Erzählungen über das Ende der Liebe
Die Liebe ist doch sehr überschätzt
Brigitte Girauds Geschichten beginnen da, wo andere aufhören. Anders als im Märchen, leben ihre Protagonisten und Protagonistinnen nicht glücklich bis ans Ende ihrer Tage, sondern trennen sich, denn (zu) hohen Erwartungen folgt eben die Enttäuschung.
8. April 2017, 21:58
In elf kurzen Geschichten nähert sich die französische Autorin Brigitte Giraud einem alten und doch immer wieder neuen Thema an: der Liebe. Aber nicht um das Entstehen von Liebe geht es, sondern um das genaue Gegenteil: um das Vergehen der Liebe, um das plötzliche Verlassenwerden oder das langsame Abflauen der einst so heftigen Gefühle, und schließlich auch um die Frage, ob der Tod des Partners tatsächlich das Ende der Liebe bedeuten muss.
"Als Kind oder Jugendlicher glaubt man, dass die Liebe eine notwendige Bedingung ist, um glücklich zu sein", so die Autorin. "Alles vermittelt einem diesen Glauben, alle Märchen, die Prinzessin wartet auf den Prinzen, alle Welt wartet darauf, den Mann oder die Frau zu treffen, der oder die für einen bestimmt ist, der oder die einen glücklich macht, und die Märchen enden in dem Moment, in dem es eigentlich beginnt. Der letzte Satz im Märchen lautet: 'und sie lebten glücklich bis an ihr Ende'. Dieses ganze Leben, das so glücklich sein soll, ist in einem Satz zusammengefasst. Im wirklichen Leben aber erkennt man, dass es eigentlich genau umgekehrt ist. (...) Die Liebe ist zweifellos ein Gefühl oder ein Zustand, der einen in extreme Verzweiflung stürzen kann; sie ist auch ein Zustand, der viele Fragen über sich selbst aufwirft, denn oft erkennt man sich selbst nicht mehr, man versteht nicht, was mit der Beziehung zum anderen geschehen ist, warum man so sehr leidet und warum die Liebe so kompliziert ist."
Verschwundene Gefühle
Brigitte Girauds Geschichten beginnen da, wo andere aufhören. Da überlegt ein Ehepaar, wie es seinen Kindern die bevorstehende Trennung erklären soll, da erzählt eine Frau von einem Rendezvous, das in einer frustrierenden und kläglichen Nacht endet, da schreibt die Gattin eines berühmten Schriftstellers einen resignierten Brief an ihren Mann, in dem sie eine traurige Bilanz ihres gemeinsamen Lebens zieht.

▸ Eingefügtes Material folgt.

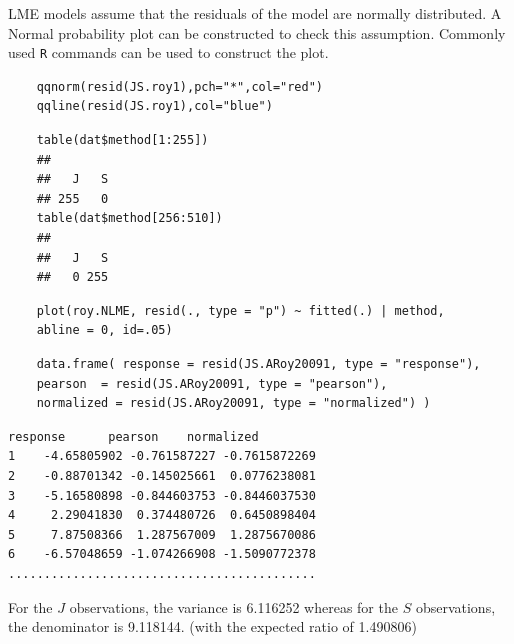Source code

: \documentclass[a4paper,12pt]{article}
\begin{document}
LME models assume that the residuals of the model are normally distributed. A Normal probability plot can be constructed to check this assumption. Commonly used \texttt{R} commands can be used to construct the plot.


\begin{framed}
	\begin{verbatim}
	qqnorm(resid(JS.roy1),pch="*",col="red")
	qqline(resid(JS.roy1),col="blue")
	\end{verbatim}
\end{framed}

\begin{framed}
	\begin{verbatim}
	table(dat$method[1:255])
	## 
	##   J   S 
	## 255   0
	table(dat$method[256:510])
	## 
	##   J   S 
	##   0 255
	\end{verbatim}	
\end{framed}

\begin{framed}
	\begin{verbatim}
	plot(roy.NLME, resid(., type = "p") ~ fitted(.) | method, 
	abline = 0, id=.05)
	\end{verbatim}
\end{framed}





\begin{framed}
	\begin{verbatim}
	data.frame( response = resid(JS.ARoy20091, type = "response"), 
	pearson  = resid(JS.ARoy20091, type = "pearson"), 
	normalized = resid(JS.ARoy20091, type = "normalized") )
	\end{verbatim}
\end{framed}

\begin{verbatim}
response      pearson    normalized
1    -4.65805902 -0.761587227 -0.7615872269
2    -0.88701342 -0.145025661  0.0776238081
3    -5.16580898 -0.844603753 -0.8446037530
4     2.29041830  0.374480726  0.6450898404
5     7.87508366  1.287567009  1.2875670086
6    -6.57048659 -1.074266908 -1.5090772378
...........................................
\end{verbatim}
For the $J$ observations, the variance is 6.116252 whereas for the $S$ observations, the denominator is 9.118144. (with the expected ratio of  1.490806)
\end{document}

Brigitte Giraud erzählt ruhig, fast beiläufig, ganz ohne Pathos, aber gerade deshalb umso eindringlicher, sie erzählt von verschwundenen Gefühlen und einem Alltag, der die Liebe zerstört, bis sich die Partner schließlich selbst fragen, was sie eigentlich aneinander gefunden haben.
Die Geschichte ist eigentlich schon zu Ende, aber du weißt es noch nicht. Er steht da, vor dem Fenster, und du ärgerst dich, weil er das Tageslicht verdeckt. Du siehst nicht mehr ihn, sondern das Licht, das er daran hindert, ins Zimmer zu fallen. So fängt es an. Er ist da, und seine Anwesenheit stört dich. Du wartest nicht mehr auf ihn. Du kommst abends nach Hause und schaltest das Radio ein. Ein flüchtiger Kuss auf die Wange, nachdem man die Schuhe abgestreift hat. Dann setzt das Schweigen ein. Du weißt nicht, wie es dazu gekommen ist. Seit wann es so geht. Du bist davon ausgegangen, dass es nicht mehr vorkommen würde. Nicht mit ihm, nicht bei dir. Du kanntest das alles schon, die Tücken des Alltags, das übliche Einerlei, die Einkäufe. Es sieht ganz so aus, als würde Waschmittel die Liebe töten.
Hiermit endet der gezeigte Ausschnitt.